▸ Work to complete:
Output all entries verbatim.

Saved data entries:
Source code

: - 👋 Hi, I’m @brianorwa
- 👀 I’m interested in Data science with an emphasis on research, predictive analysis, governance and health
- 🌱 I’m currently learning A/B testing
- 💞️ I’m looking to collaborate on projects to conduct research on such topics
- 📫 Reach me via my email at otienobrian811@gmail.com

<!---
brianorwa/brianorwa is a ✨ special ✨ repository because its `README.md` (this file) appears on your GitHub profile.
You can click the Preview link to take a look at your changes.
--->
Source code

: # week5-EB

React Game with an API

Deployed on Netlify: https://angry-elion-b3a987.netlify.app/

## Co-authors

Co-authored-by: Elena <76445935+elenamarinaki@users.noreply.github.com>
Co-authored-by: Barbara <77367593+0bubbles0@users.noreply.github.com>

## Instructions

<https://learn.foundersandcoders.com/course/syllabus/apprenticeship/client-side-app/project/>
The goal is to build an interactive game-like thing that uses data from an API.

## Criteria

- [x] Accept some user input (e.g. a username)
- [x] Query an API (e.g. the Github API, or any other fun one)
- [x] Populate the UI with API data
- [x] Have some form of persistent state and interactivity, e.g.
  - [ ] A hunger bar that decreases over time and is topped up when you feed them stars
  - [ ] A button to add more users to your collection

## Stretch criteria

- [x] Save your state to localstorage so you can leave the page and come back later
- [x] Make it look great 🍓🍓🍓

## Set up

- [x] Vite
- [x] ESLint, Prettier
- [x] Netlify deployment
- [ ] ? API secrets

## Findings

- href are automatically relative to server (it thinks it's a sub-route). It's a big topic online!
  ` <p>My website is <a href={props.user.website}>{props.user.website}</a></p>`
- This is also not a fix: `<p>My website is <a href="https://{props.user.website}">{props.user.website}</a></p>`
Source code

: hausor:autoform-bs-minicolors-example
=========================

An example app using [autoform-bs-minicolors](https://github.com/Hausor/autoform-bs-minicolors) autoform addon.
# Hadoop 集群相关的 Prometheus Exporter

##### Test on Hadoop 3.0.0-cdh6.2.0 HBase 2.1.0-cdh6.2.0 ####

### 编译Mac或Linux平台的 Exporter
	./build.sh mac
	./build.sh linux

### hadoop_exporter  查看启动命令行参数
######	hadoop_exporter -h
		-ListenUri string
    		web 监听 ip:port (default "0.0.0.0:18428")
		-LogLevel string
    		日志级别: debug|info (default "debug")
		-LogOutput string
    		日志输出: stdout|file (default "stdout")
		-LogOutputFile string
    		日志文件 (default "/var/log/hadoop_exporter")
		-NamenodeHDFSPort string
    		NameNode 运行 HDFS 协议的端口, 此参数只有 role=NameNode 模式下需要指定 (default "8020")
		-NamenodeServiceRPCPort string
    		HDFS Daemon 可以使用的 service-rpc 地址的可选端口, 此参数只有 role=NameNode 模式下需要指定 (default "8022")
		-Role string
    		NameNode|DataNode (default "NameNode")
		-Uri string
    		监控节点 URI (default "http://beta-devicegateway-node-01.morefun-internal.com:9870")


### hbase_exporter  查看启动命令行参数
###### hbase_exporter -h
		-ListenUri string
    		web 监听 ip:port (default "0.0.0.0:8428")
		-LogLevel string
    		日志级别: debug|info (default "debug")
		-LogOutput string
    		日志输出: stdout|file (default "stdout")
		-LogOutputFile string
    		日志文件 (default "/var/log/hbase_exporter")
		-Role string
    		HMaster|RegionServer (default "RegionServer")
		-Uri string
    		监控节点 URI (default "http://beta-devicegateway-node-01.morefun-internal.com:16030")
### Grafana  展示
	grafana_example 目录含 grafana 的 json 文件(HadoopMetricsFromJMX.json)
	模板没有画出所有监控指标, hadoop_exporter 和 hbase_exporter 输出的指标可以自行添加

▸ Reply:
Source code

: - 👋 Hi, I’m @brianorwa
- 👀 I’m interested in Data science with an emphasis on research, predictive analysis, governance and health
- 🌱 I’m currently learning A/B testing
- 💞️ I’m looking to collaborate on projects to conduct research on such topics
- 📫 Reach me via my email at otienobrian811@gmail.com

<!---
brianorwa/brianorwa is a ✨ special ✨ repository because its `README.md` (this file) appears on your GitHub profile.
You can click the Preview link to take a look at your changes.
--->
Source code

: # week5-EB

React Game with an API

Deployed on Netlify: https://angry-elion-b3a987.netlify.app/

## Co-authors

Co-authored-by: Elena <76445935+elenamarinaki@users.noreply.github.com>
Co-authored-by: Barbara <77367593+0bubbles0@users.noreply.github.com>

## Instructions

<https://learn.foundersandcoders.com/course/syllabus/apprenticeship/client-side-app/project/>
The goal is to build an interactive game-like thing that uses data from an API.

## Criteria

- [x] Accept some user input (e.g. a username)
- [x] Query an API (e.g. the Github API, or any other fun one)
- [x] Populate the UI with API data
- [x] Have some form of persistent state and interactivity, e.g.
  - [ ] A hunger bar that decreases over time and is topped up when you feed them stars
  - [ ] A button to add more users to your collection

## Stretch criteria

- [x] Save your state to localstorage so you can leave the page and come back later
- [x] Make it look great 🍓🍓🍓

## Set up

- [x] Vite
- [x] ESLint, Prettier
- [x] Netlify deployment
- [ ] ? API secrets

## Findings

- href are automatically relative to server (it thinks it's a sub-route). It's a big topic online!
  ` <p>My website is <a href={props.user.website}>{props.user.website}</a></p>`
- This is also not a fix: `<p>My website is <a href="https://{props.user.website}">{props.user.website}</a></p>`
Source code

: hausor:autoform-bs-minicolors-example
=========================

An example app using [autoform-bs-minicolors](https://github.com/Hausor/autoform-bs-minicolors) autoform addon.
# Hadoop 集群相关的 Prometheus Exporter

##### Test on Hadoop 3.0.0-cdh6.2.0 HBase 2.1.0-cdh6.2.0 ####

### 编译Mac或Linux平台的 Exporter
	./build.sh mac
	./build.sh linux

### hadoop_exporter  查看启动命令行参数
######	hadoop_exporter -h
		-ListenUri string
    		web 监听 ip:port (default "0.0.0.0:18428")
		-LogLevel string
    		日志级别: debug|info (default "debug")
		-LogOutput string
    		日志输出: stdout|file (default "stdout")
		-LogOutputFile string
    		日志文件 (default "/var/log/hadoop_exporter")
		-NamenodeHDFSPort string
    		NameNode 运行 HDFS 协议的端口, 此参数只有 role=NameNode 模式下需要指定 (default "8020")
		-NamenodeServiceRPCPort string
    		HDFS Daemon 可以使用的 service-rpc 地址的可选端口, 此参数只有 role=NameNode 模式下需要指定 (default "8022")
		-Role string
    		NameNode|DataNode (default "NameNode")
		-Uri string
    		监控节点 URI (default "http://beta-devicegateway-node-01.morefun-internal.com:9870")


### hbase_exporter  查看启动命令行参数
###### hbase_exporter -h
		-ListenUri string
    		web 监听 ip:port (default "0.0.0.0:8428")
		-LogLevel string
    		日志级别: debug|info (default "debug")
		-LogOutput string
    		日志输出: stdout|file (default "stdout")
		-LogOutputFile string
    		日志文件 (default "/var/log/hbase_exporter")
		-Role string
    		HMaster|RegionServer (default "RegionServer")
		-Uri string
    		监控节点 URI (default "http://beta-devicegateway-node-01.morefun-internal.com:16030")
### Grafana  展示
	grafana_example 目录含 grafana 的 json 文件(HadoopMetricsFromJMX.json)
	模板没有画出所有监控指标, hadoop_exporter 和 hbase_exporter 输出的指标可以自行添加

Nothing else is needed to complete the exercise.